(RECORDS PROVIDED)

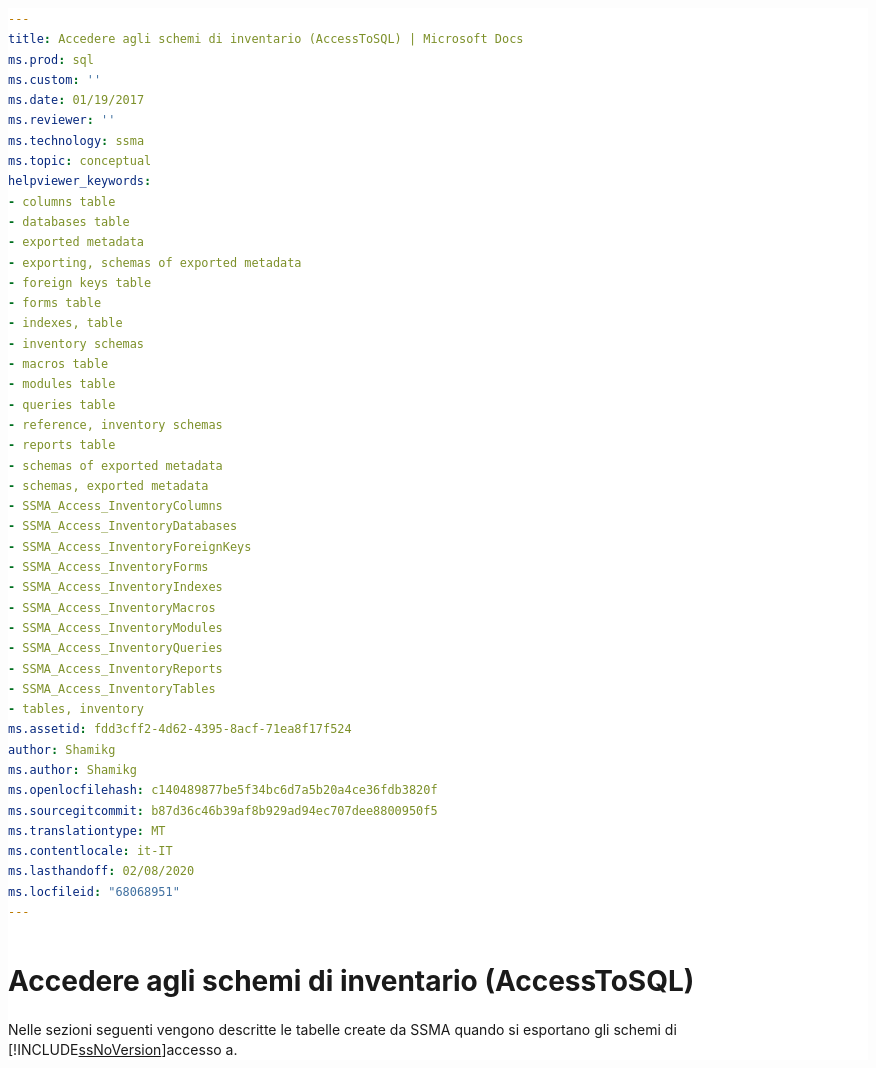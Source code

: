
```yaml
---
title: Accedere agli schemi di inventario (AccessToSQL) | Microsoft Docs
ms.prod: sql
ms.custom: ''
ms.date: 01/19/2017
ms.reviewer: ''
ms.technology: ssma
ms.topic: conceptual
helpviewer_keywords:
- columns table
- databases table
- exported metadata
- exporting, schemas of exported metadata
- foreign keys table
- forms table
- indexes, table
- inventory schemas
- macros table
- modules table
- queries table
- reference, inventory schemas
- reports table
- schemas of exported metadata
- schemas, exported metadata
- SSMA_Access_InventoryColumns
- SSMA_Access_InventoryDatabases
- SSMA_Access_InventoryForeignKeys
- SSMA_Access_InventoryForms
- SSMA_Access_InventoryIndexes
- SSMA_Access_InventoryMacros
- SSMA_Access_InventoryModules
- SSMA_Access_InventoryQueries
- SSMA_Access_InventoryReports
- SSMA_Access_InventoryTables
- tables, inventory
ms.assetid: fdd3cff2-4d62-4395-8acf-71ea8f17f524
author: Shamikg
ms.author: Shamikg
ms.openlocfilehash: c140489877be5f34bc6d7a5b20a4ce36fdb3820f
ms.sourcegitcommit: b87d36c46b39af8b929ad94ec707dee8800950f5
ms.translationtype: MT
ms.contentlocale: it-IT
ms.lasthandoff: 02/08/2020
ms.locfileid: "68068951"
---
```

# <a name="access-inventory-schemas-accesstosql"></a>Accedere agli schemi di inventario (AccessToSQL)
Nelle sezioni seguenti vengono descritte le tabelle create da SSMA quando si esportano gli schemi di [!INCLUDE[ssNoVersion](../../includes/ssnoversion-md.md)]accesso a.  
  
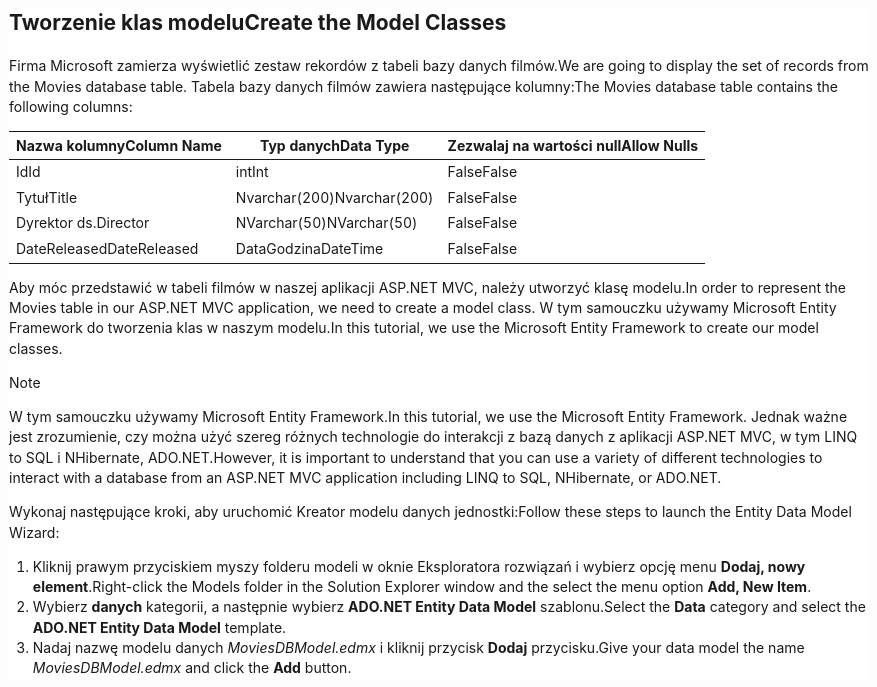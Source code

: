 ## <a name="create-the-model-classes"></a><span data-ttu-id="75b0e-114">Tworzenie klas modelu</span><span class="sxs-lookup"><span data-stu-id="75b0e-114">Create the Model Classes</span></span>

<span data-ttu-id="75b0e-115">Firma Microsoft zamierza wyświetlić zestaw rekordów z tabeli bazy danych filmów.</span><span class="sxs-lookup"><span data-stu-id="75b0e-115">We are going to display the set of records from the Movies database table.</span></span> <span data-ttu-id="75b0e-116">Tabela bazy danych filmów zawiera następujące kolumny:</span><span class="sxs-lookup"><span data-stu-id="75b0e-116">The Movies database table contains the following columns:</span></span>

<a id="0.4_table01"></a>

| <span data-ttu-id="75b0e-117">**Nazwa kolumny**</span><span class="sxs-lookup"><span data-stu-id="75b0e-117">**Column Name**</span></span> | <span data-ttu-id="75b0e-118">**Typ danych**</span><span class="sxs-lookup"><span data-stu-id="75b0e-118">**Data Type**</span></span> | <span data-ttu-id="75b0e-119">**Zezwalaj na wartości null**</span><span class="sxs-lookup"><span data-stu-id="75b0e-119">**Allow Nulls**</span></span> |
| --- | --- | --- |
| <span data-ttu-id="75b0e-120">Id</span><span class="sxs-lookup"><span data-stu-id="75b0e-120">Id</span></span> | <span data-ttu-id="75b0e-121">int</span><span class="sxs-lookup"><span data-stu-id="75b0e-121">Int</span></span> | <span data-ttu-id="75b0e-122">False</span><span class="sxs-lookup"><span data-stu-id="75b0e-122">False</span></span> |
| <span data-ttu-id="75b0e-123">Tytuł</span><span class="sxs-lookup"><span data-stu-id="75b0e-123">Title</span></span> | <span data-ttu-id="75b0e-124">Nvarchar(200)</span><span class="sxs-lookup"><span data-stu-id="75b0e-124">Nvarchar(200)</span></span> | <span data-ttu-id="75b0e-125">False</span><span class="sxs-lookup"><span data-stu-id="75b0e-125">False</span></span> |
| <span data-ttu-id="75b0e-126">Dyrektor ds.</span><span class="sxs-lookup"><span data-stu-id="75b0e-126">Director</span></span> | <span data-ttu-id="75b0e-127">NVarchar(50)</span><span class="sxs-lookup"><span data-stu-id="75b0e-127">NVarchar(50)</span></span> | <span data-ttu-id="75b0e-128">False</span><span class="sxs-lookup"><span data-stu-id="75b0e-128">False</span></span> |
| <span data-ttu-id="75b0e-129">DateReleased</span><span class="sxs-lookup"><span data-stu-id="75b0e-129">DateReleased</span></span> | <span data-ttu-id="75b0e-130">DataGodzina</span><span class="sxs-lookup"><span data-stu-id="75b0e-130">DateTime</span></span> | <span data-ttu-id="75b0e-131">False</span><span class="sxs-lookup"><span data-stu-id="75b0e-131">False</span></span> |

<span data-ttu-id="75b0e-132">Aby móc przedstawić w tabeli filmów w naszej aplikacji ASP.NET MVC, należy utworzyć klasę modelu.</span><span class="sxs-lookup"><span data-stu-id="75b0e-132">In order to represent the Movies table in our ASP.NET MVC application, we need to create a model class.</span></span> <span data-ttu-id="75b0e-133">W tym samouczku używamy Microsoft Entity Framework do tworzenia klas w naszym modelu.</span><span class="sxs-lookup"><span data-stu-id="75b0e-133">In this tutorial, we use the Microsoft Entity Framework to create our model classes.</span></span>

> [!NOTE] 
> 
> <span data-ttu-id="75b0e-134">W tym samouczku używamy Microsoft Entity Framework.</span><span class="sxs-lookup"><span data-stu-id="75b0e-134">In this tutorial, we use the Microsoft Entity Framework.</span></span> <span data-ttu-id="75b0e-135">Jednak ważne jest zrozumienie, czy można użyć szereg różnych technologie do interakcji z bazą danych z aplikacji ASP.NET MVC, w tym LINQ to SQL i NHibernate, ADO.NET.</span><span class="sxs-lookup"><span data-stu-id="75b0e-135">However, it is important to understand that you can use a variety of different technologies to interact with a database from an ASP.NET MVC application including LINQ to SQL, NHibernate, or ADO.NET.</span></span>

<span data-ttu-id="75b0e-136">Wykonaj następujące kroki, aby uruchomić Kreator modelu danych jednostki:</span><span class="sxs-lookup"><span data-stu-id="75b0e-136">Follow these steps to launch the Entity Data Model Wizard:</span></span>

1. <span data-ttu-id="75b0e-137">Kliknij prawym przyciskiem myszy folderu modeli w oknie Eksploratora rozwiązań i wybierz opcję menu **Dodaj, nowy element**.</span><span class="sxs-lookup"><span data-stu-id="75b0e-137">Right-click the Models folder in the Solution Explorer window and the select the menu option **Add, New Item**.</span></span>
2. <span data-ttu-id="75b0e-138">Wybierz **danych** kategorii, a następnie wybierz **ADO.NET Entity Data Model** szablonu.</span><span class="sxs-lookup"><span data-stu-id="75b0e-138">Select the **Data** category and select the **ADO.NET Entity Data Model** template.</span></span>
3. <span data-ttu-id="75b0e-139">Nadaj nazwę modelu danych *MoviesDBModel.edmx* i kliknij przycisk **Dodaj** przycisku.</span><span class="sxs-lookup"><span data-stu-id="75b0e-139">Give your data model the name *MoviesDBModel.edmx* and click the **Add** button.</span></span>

(End RECORDS PROVIDED)

§ TASK DESCRIPTION:
Once the pictures are set aside, the remaining data must be transcribed exactly.

§ OUTPUT FOR THIS TASK:
Source code

:
```yaml
---
title: Accedere agli schemi di inventario (AccessToSQL) | Microsoft Docs
ms.prod: sql
ms.custom: ''
ms.date: 01/19/2017
ms.reviewer: ''
ms.technology: ssma
ms.topic: conceptual
helpviewer_keywords:
- columns table
- databases table
- exported metadata
- exporting, schemas of exported metadata
- foreign keys table
- forms table
- indexes, table
- inventory schemas
- macros table
- modules table
- queries table
- reference, inventory schemas
- reports table
- schemas of exported metadata
- schemas, exported metadata
- SSMA_Access_InventoryColumns
- SSMA_Access_InventoryDatabases
- SSMA_Access_InventoryForeignKeys
- SSMA_Access_InventoryForms
- SSMA_Access_InventoryIndexes
- SSMA_Access_InventoryMacros
- SSMA_Access_InventoryModules
- SSMA_Access_InventoryQueries
- SSMA_Access_InventoryReports
- SSMA_Access_InventoryTables
- tables, inventory
ms.assetid: fdd3cff2-4d62-4395-8acf-71ea8f17f524
author: Shamikg
ms.author: Shamikg
ms.openlocfilehash: c140489877be5f34bc6d7a5b20a4ce36fdb3820f
ms.sourcegitcommit: b87d36c46b39af8b929ad94ec707dee8800950f5
ms.translationtype: MT
ms.contentlocale: it-IT
ms.lasthandoff: 02/08/2020
ms.locfileid: "68068951"
---
```

# <a name="access-inventory-schemas-accesstosql"></a>Accedere agli schemi di inventario (AccessToSQL)
Nelle sezioni seguenti vengono descritte le tabelle create da SSMA quando si esportano gli schemi di [!INCLUDE[ssNoVersion](../../includes/ssnoversion-md.md)]accesso a.  
  
Source code

: ## <a name="create-the-model-classes"></a><span data-ttu-id="75b0e-114">Tworzenie klas modelu</span><span class="sxs-lookup"><span data-stu-id="75b0e-114">Create the Model Classes</span></span>

<span data-ttu-id="75b0e-115">Firma Microsoft zamierza wyświetlić zestaw rekordów z tabeli bazy danych filmów.</span><span class="sxs-lookup"><span data-stu-id="75b0e-115">We are going to display the set of records from the Movies database table.</span></span> <span data-ttu-id="75b0e-116">Tabela bazy danych filmów zawiera następujące kolumny:</span><span class="sxs-lookup"><span data-stu-id="75b0e-116">The Movies database table contains the following columns:</span></span>

<a id="0.4_table01"></a>

| <span data-ttu-id="75b0e-117">**Nazwa kolumny**</span><span class="sxs-lookup"><span data-stu-id="75b0e-117">**Column Name**</span></span> | <span data-ttu-id="75b0e-118">**Typ danych**</span><span class="sxs-lookup"><span data-stu-id="75b0e-118">**Data Type**</span></span> | <span data-ttu-id="75b0e-119">**Zezwalaj na wartości null**</span><span class="sxs-lookup"><span data-stu-id="75b0e-119">**Allow Nulls**</span></span> |
| --- | --- | --- |
| <span data-ttu-id="75b0e-120">Id</span><span class="sxs-lookup"><span data-stu-id="75b0e-120">Id</span></span> | <span data-ttu-id="75b0e-121">int</span><span class="sxs-lookup"><span data-stu-id="75b0e-121">Int</span></span> | <span data-ttu-id="75b0e-122">False</span><span class="sxs-lookup"><span data-stu-id="75b0e-122">False</span></span> |
| <span data-ttu-id="75b0e-123">Tytuł</span><span class="sxs-lookup"><span data-stu-id="75b0e-123">Title</span></span> | <span data-ttu-id="75b0e-124">Nvarchar(200)</span><span class="sxs-lookup"><span data-stu-id="75b0e-124">Nvarchar(200)</span></span> | <span data-ttu-id="75b0e-125">False</span><span class="sxs-lookup"><span data-stu-id="75b0e-125">False</span></span> |
| <span data-ttu-id="75b0e-126">Dyrektor ds.</span><span class="sxs-lookup"><span data-stu-id="75b0e-126">Director</span></span> | <span data-ttu-id="75b0e-127">NVarchar(50)</span><span class="sxs-lookup"><span data-stu-id="75b0e-127">NVarchar(50)</span></span> | <span data-ttu-id="75b0e-128">False</span><span class="sxs-lookup"><span data-stu-id="75b0e-128">False</span></span> |
| <span data-ttu-id="75b0e-129">DateReleased</span><span class="sxs-lookup"><span data-stu-id="75b0e-129">DateReleased</span></span> | <span data-ttu-id="75b0e-130">DataGodzina</span><span class="sxs-lookup"><span data-stu-id="75b0e-130">DateTime</span></span> | <span data-ttu-id="75b0e-131">False</span><span class="sxs-lookup"><span data-stu-id="75b0e-131">False</span></span> |

<span data-ttu-id="75b0e-132">Aby móc przedstawić w tabeli filmów w naszej aplikacji ASP.NET MVC, należy utworzyć klasę modelu.</span><span class="sxs-lookup"><span data-stu-id="75b0e-132">In order to represent the Movies table in our ASP.NET MVC application, we need to create a model class.</span></span> <span data-ttu-id="75b0e-133">W tym samouczku używamy Microsoft Entity Framework do tworzenia klas w naszym modelu.</span><span class="sxs-lookup"><span data-stu-id="75b0e-133">In this tutorial, we use the Microsoft Entity Framework to create our model classes.</span></span>

> [!NOTE] 
> 
> <span data-ttu-id="75b0e-134">W tym samouczku używamy Microsoft Entity Framework.</span><span class="sxs-lookup"><span data-stu-id="75b0e-134">In this tutorial, we use the Microsoft Entity Framework.</span></span> <span data-ttu-id="75b0e-135">Jednak ważne jest zrozumienie, czy można użyć szereg różnych technologie do interakcji z bazą danych z aplikacji ASP.NET MVC, w tym LINQ to SQL i NHibernate, ADO.NET.</span><span class="sxs-lookup"><span data-stu-id="75b0e-135">However, it is important to understand that you can use a variety of different technologies to interact with a database from an ASP.NET MVC application including LINQ to SQL, NHibernate, or ADO.NET.</span></span>

<span data-ttu-id="75b0e-136">Wykonaj następujące kroki, aby uruchomić Kreator modelu danych jednostki:</span><span class="sxs-lookup"><span data-stu-id="75b0e-136">Follow these steps to launch the Entity Data Model Wizard:</span></span>

1. <span data-ttu-id="75b0e-137">Kliknij prawym przyciskiem myszy folderu modeli w oknie Eksploratora rozwiązań i wybierz opcję menu **Dodaj, nowy element**.</span><span class="sxs-lookup"><span data-stu-id="75b0e-137">Right-click the Models folder in the Solution Explorer window and the select the menu option **Add, New Item**.</span></span>
2. <span data-ttu-id="75b0e-138">Wybierz **danych** kategorii, a następnie wybierz **ADO.NET Entity Data Model** szablonu.</span><span class="sxs-lookup"><span data-stu-id="75b0e-138">Select the **Data** category and select the **ADO.NET Entity Data Model** template.</span></span>
3. <span data-ttu-id="75b0e-139">Nadaj nazwę modelu danych *MoviesDBModel.edmx* i kliknij przycisk **Dodaj** przycisku.</span><span class="sxs-lookup"><span data-stu-id="75b0e-139">Give your data model the name *MoviesDBModel.edmx* and click the **Add** button.</span></span>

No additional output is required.